[Stored dataset items]

== Segment start ==

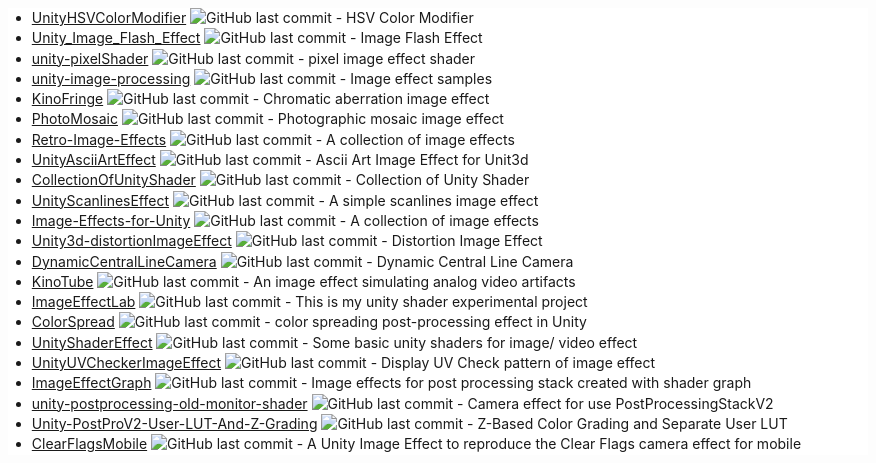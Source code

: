 - [UnityHSVColorModifier](https://github.com/hiroakioishi/UnityHSVColorModifier) ![GitHub last commit](https://img.shields.io/github/last-commit/hiroakioishi/UnityHSVColorModifier?logoSize=auto) - HSV Color Modifier
- [Unity_Image_Flash_Effect](https://github.com/carlosCn/Unity_Image_Flash_Effect) ![GitHub last commit](https://img.shields.io/github/last-commit/carlosCn/Unity_Image_Flash_Effect?logoSize=auto) - Image Flash Effect
- [unity-pixelShader](https://github.com/codexus/unity-pixelShader) ![GitHub last commit](https://img.shields.io/github/last-commit/codexus/unity-pixelShader?logoSize=auto) - pixel image effect shader
- [unity-image-processing](https://github.com/noshipu/unity-image-processing) ![GitHub last commit](https://img.shields.io/github/last-commit/noshipu/unity-image-processing?logoSize=auto) - Image effect samples
- [KinoFringe](https://github.com/keijiro/KinoFringe) ![GitHub last commit](https://img.shields.io/github/last-commit/keijiro/KinoFringe?logoSize=auto) - Chromatic aberration image effect
- [PhotoMosaic](https://github.com/keijiro/PhotoMosaic) ![GitHub last commit](https://img.shields.io/github/last-commit/keijiro/PhotoMosaic?logoSize=auto) - Photographic mosaic image effect
- [Retro-Image-Effects](https://github.com/danielshervheim/Retro-Image-Effects) ![GitHub last commit](https://img.shields.io/github/last-commit/danielshervheim/Retro-Image-Effects?logoSize=auto) - A collection of image effects
- [UnityAsciiArtEffect](https://github.com/kaiware007/UnityAsciiArtEffect) ![GitHub last commit](https://img.shields.io/github/last-commit/kaiware007/UnityAsciiArtEffect?logoSize=auto) - Ascii Art Image Effect for Unit3d
- [CollectionOfUnityShader](https://github.com/YESshowMeCode/CollectionOfUnityShader) ![GitHub last commit](https://img.shields.io/github/last-commit/YESshowMeCode/CollectionOfUnityShader?logoSize=auto) - Collection of Unity Shader
- [UnityScanlinesEffect](https://github.com/aaaleee/UnityScanlinesEffect) ![GitHub last commit](https://img.shields.io/github/last-commit/aaaleee/UnityScanlinesEffect?logoSize=auto) - A simple scanlines image effect
- [Image-Effects-for-Unity](https://github.com/danielshervheim/Image-Effects-for-Unity) ![GitHub last commit](https://img.shields.io/github/last-commit/danielshervheim/Image-Effects-for-Unity?logoSize=auto) - A collection of image effects
- [Unity3d-distortionImageEffect](https://github.com/joansolroo/Unity3d-distortionImageEffect) ![GitHub last commit](https://img.shields.io/github/last-commit/joansolroo/Unity3d-distortionImageEffect?logoSize=auto) - Distortion Image Effect
- [DynamicCentralLineCamera](https://github.com/MizoTake/DynamicCentralLineCamera) ![GitHub last commit](https://img.shields.io/github/last-commit/MizoTake/DynamicCentralLineCamera?logoSize=auto) - Dynamic Central Line Camera
- [KinoTube](https://github.com/keijiro/KinoTube) ![GitHub last commit](https://img.shields.io/github/last-commit/keijiro/KinoTube?logoSize=auto) - An image effect simulating analog video artifacts
- [ImageEffectLab](https://github.com/cyario/ImageEffectLab) ![GitHub last commit](https://img.shields.io/github/last-commit/cyario/ImageEffectLab?logoSize=auto) - This is my unity shader experimental project
- [ColorSpread](https://github.com/lindenreid/ColorSpread) ![GitHub last commit](https://img.shields.io/github/last-commit/lindenreid/ColorSpread?logoSize=auto) - color spreading post-processing effect in Unity
- [UnityShaderEffect](https://github.com/Mas9uerade/UnityShaderEffect) ![GitHub last commit](https://img.shields.io/github/last-commit/Mas9uerade/UnityShaderEffect?logoSize=auto) - Some basic unity shaders for image/ video effect
- [UnityUVCheckerImageEffect](https://github.com/kaiware007/UnityUVCheckerImageEffect) ![GitHub last commit](https://img.shields.io/github/last-commit/kaiware007/UnityUVCheckerImageEffect?logoSize=auto) - Display UV Check pattern of image effect
- [ImageEffectGraph](https://github.com/iBicha/ImageEffectGraph) ![GitHub last commit](https://img.shields.io/github/last-commit/iBicha/ImageEffectGraph?logoSize=auto) - Image effects for post processing stack created with shader graph
- [unity-postprocessing-old-monitor-shader](https://github.com/jfranmora/unity-postprocessing-old-monitor-shader) ![GitHub last commit](https://img.shields.io/github/last-commit/jfranmora/unity-postprocessing-old-monitor-shader?logoSize=auto) - Camera effect for use PostProcessingStackV2
- [Unity-PostProV2-User-LUT-And-Z-Grading](https://github.com/Philipp-Seifried/Unity-PostProV2-User-LUT-And-Z-Grading) ![GitHub last commit](https://img.shields.io/github/last-commit/Philipp-Seifried/Unity-PostProV2-User-LUT-And-Z-Grading?logoSize=auto) - Z-Based Color Grading and Separate User LUT
- [ClearFlagsMobile](https://github.com/falconmick/ClearFlagsMobile) ![GitHub last commit](https://img.shields.io/github/last-commit/falconmick/ClearFlagsMobile?logoSize=auto) - A Unity Image Effect to reproduce the Clear Flags camera effect for mobile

== Segment end ==

▸ Your goal: Show all lines above that contain "video".

▸ Output for this task:
- [KinoTube](https://github.com/keijiro/KinoTube) ![GitHub last commit](https://img.shields.io/github/last-commit/keijiro/KinoTube?logoSize=auto) - An image effect simulating analog video artifacts
- [UnityShaderEffect](https://github.com/Mas9uerade/UnityShaderEffect) ![GitHub last commit](https://img.shields.io/github/last-commit/Mas9uerade/UnityShaderEffect?logoSize=auto) - Some basic unity shaders for image/ video effect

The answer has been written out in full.